● **Activity**
When the line containing "and 4. $$(1,5,4,2,8)---(1,4,5,2,8)$$" is found in the data below, copy it and each line after it through the line containing "if (less(a[j], a[min]))", exactly and with no others.

Data entries
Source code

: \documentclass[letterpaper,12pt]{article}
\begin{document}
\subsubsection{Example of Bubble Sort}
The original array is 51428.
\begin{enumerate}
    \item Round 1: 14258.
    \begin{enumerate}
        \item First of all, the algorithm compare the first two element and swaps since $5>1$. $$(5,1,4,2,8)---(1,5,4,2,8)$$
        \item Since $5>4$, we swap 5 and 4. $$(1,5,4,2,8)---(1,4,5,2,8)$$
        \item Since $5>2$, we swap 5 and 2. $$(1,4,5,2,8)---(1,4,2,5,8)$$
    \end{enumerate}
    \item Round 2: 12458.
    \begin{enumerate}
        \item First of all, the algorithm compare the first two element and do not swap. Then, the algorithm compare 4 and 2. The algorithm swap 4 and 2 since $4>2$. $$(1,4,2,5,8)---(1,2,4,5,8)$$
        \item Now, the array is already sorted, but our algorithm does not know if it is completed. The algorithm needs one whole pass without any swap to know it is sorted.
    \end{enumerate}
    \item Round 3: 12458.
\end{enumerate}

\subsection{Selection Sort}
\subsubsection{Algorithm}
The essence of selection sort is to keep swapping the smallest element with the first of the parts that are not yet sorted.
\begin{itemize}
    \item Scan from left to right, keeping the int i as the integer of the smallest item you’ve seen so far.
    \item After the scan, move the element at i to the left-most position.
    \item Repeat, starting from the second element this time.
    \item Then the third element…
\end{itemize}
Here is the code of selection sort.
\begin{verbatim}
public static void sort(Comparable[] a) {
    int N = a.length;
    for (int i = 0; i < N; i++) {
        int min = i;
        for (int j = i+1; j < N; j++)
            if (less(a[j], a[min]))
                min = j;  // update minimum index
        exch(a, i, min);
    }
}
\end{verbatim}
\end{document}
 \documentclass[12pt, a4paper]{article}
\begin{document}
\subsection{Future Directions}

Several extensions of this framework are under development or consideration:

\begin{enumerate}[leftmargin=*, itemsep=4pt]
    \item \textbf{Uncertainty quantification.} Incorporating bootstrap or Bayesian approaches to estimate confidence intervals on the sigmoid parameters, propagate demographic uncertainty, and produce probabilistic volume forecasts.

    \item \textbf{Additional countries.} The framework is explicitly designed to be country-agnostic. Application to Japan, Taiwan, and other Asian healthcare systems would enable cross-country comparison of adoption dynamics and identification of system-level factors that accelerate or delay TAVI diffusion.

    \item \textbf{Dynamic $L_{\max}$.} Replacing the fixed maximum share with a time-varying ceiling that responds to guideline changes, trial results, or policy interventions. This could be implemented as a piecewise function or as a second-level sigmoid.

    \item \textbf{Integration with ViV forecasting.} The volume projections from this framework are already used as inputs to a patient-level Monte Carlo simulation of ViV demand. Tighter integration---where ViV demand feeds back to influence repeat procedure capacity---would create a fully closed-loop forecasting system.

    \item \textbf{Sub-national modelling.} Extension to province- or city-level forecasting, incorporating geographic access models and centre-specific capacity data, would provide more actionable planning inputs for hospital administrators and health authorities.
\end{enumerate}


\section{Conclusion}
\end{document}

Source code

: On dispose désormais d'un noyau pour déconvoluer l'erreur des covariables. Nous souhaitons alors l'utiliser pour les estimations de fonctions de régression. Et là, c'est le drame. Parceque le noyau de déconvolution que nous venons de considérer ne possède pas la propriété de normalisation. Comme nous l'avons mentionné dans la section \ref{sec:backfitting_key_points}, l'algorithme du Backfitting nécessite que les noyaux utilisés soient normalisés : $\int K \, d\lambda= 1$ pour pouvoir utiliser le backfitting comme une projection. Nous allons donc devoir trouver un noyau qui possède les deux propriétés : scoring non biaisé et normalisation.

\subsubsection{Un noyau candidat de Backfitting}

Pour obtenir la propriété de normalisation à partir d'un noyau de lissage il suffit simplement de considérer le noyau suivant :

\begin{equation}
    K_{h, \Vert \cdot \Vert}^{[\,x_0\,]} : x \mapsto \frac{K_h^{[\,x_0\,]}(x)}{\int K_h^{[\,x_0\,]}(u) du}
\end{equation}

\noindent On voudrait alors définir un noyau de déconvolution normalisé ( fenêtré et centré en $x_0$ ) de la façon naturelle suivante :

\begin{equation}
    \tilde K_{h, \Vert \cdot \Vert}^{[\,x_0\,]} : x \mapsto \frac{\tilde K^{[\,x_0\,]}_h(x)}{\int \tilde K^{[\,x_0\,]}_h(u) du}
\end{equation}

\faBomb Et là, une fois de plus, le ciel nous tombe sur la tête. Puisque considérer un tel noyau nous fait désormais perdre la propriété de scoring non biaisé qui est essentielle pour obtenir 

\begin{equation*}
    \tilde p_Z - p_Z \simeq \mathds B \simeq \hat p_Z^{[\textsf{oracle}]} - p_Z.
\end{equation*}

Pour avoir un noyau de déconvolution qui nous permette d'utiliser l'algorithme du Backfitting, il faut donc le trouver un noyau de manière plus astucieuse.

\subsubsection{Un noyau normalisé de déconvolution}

● **Reply**
        \item Since $5>4$, we swap 5 and 4. $$(1,5,4,2,8)---(1,4,5,2,8)$$
        \item Since $5>2$, we swap 5 and 2. $$(1,4,5,2,8)---(1,4,2,5,8)$$
    \end{enumerate}
    \item Round 2: 12458.
    \begin{enumerate}
        \item First of all, the algorithm compare the first two element and do not swap. Then, the algorithm compare 4 and 2. The algorithm swap 4 and 2 since $4>2$. $$(1,4,2,5,8)---(1,2,4,5,8)$$
        \item Now, the array is already sorted, but our algorithm does not know if it is completed. The algorithm needs one whole pass without any swap to know it is sorted.
    \end{enumerate}
    \item Round 3: 12458.
\end{enumerate}

\subsection{Selection Sort}
\subsubsection{Algorithm}
The essence of selection sort is to keep swapping the smallest element with the first of the parts that are not yet sorted.
\begin{itemize}
    \item Scan from left to right, keeping the int i as the integer of the smallest item you’ve seen so far.
    \item After the scan, move the element at i to the left-most position.
    \item Repeat, starting from the second element this time.
    \item Then the third element…
\end{itemize}
Here is the code of selection sort.
\begin{verbatim}
public static void sort(Comparable[] a) {
    int N = a.length;
    for (int i = 0; i < N; i++) {
        int min = i;
        for (int j = i+1; j < N; j++)
            if (less(a[j], a[min]))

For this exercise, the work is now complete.